I’ve been playing with polygons and collisions lately so I decided to share some stuff.

Using rectangles to detect if the mouse is inside is handy for Buttons and rectangular shaped objects, but what about other irregular shaped objects?

Taking this into account I decided to create a Polygon class that basically has a List of Vector3 points. Although I’m just covering 2D collision you should use Vector3 for a more generic class.

Something like:

class Polygon { public Polygon() { _vertexes = new List<Vector3>(); } public void add_vertex(Vector3 v) { _vertexes.Add(v); } public List<Vector3> _vertexes; } |

Now to the collision itself. A way to check if the point is inside is to compute the sum of the angles made between the test point and each pair of points making up the polygon. If this sum is 2 pi then the point is an interior point, if 0 then the point is an exterior point.

bool isInside(ref Polygon polygon, Vector2 point) { int i; double angle = 0; Vector2 p1, p2; int n = polygon.get_vertex_count(); for (i = 0; i < n; i++) { p1.X = polygon._vertexes[i].X - point.X; p1.Y = polygon._vertexes[i].Y - point.Y; p2.X = polygon._vertexes[(i + 1) % n].X - point.X; p2.Y = polygon._vertexes[(i + 1) % n].Y - point.Y; angle += getAngle(p1.X, p1.Y, p2.X, p2.Y); } if (Math.Abs(angle) < Math.PI) return false; else return true; } double getAngle(double x1, double y1, double x2, double y2) { double twoPI = 6.283185307179586476925287; // PI*2 double dtheta, theta1, theta2; theta1 = Math.Atan2(y1, x1); theta2 = Math.Atan2(y2, x2); dtheta = theta2 - theta1; while (dtheta > Math.PI) dtheta -= twoPI; while (dtheta < -Math.PI) dtheta += twoPI; return (dtheta); } |

That’s it for now. Robin, to the Code Cave!!!

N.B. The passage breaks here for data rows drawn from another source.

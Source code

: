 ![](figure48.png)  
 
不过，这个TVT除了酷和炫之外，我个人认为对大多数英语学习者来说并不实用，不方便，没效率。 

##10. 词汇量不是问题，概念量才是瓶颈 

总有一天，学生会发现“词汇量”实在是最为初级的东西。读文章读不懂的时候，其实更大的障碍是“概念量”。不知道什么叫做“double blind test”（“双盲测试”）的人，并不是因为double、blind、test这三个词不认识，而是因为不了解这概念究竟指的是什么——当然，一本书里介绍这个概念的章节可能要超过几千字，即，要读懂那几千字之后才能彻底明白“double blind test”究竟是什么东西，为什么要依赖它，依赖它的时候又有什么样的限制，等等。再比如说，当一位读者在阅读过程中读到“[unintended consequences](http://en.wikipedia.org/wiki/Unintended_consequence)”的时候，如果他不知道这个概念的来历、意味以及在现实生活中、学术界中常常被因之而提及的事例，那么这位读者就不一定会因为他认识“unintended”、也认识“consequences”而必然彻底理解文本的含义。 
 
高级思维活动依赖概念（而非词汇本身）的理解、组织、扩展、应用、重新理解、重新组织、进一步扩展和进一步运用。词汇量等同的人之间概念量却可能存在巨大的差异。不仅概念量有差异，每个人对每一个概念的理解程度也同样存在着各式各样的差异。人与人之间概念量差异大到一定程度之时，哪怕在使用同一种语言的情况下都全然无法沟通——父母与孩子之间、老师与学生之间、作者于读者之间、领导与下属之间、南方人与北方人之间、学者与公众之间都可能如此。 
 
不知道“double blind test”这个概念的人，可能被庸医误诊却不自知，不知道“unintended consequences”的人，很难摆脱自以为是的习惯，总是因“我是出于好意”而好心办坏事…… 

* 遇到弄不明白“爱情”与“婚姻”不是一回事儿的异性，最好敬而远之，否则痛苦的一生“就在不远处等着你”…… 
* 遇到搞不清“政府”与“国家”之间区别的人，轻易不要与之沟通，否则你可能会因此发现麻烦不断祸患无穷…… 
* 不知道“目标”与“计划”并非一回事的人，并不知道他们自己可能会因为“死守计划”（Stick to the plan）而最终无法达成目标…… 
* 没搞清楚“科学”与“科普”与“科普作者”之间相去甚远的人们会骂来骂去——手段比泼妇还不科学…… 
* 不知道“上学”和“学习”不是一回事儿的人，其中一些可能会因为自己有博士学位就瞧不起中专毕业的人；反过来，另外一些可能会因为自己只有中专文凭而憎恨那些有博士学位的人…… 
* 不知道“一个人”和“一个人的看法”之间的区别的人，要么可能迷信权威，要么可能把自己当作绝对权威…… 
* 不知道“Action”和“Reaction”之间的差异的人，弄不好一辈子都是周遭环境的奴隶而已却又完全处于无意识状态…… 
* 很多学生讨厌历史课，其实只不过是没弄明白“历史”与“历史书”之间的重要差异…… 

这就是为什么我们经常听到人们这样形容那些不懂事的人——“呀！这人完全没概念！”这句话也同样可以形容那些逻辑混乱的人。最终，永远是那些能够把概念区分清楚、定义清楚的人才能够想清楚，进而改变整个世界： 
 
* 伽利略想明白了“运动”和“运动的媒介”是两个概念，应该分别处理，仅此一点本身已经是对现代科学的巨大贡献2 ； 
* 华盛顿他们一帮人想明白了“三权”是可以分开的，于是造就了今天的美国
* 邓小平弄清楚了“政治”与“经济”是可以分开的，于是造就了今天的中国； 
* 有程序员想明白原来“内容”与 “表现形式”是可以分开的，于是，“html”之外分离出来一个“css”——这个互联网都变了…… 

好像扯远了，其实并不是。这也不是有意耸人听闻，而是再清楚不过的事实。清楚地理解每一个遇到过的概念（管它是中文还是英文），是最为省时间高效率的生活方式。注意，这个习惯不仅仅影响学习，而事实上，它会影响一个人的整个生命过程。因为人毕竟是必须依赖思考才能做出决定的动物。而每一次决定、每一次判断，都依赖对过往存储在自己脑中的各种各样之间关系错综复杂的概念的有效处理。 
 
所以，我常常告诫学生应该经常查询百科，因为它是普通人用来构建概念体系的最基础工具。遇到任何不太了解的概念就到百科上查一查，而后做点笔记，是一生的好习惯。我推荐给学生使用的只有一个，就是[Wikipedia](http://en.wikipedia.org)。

That’s a straight forward solution! The only drawback is that it only works for convex polygons. Concave ones will fail, e.g. in this example: http://yfrog.com/mkfalsificationp

A common solution for detecting interior points is to draw a line from the point to any other point outside the polygon and counting the intersections with the polygon lines. If the count is odd the point lies within. Even counts tell you that the point is outside the polygon.

Another solution would be to check if the point on the “inside” half space of the line.

1. Calculate the vector of a point in the line minus the point being checked.

2. Calculate the dot product between the previous vector and the normal of the line, if the angle is less-equals than 90° (in ALL lines of th polygon) then it’s inside.

Note: the normal of the lines should be inward, meaning that should point to the half space inside the polygon. If not, the the angle of the dot product should be greater than 90°

the theorem states that the point lies inside only if the sum is equal to 2pi then why are we comparing the value with pi only??